# ENTRIES PROVIDED:
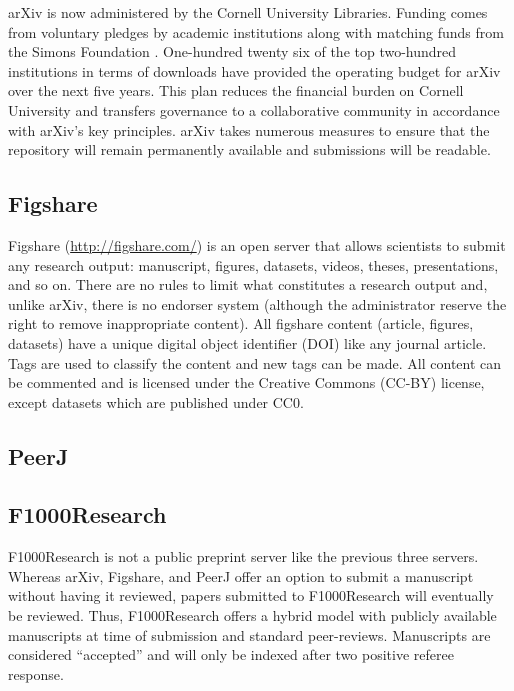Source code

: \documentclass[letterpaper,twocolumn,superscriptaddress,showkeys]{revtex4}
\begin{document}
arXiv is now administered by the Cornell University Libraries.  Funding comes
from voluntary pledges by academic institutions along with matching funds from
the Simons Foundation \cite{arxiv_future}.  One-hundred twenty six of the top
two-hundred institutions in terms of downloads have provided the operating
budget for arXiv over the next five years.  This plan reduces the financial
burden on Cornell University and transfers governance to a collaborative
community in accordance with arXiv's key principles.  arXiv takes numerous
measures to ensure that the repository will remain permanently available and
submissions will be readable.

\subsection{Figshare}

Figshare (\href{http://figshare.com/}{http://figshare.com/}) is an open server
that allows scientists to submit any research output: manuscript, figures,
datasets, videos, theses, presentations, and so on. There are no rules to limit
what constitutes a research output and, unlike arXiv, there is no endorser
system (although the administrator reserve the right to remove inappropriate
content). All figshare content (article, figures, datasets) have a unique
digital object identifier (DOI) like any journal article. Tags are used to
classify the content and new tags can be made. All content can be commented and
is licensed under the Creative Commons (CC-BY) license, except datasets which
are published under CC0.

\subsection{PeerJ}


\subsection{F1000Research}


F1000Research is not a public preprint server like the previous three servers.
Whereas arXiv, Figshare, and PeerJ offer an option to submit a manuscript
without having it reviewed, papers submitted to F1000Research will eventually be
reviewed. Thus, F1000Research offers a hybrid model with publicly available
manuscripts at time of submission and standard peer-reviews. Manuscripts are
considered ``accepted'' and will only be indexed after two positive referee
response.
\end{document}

---

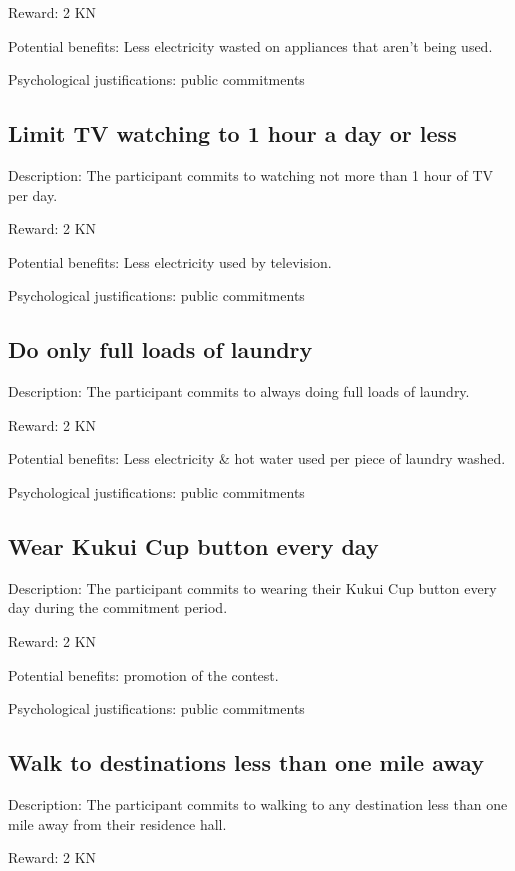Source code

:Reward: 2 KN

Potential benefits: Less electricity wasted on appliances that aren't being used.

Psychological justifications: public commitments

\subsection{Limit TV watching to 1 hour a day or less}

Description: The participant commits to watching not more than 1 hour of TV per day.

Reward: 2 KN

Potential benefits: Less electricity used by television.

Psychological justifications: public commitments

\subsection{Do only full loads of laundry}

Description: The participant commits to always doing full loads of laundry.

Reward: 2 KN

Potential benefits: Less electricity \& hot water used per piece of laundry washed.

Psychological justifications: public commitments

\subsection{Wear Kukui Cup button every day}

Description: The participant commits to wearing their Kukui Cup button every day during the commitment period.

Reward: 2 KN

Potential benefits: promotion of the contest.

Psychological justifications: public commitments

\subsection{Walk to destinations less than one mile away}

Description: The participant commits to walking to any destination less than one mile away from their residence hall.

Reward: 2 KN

# PROBLEM:
With the data above as the source, tally the lines that include the string "mile", and give that figure alone.

# TASK RESULT:
2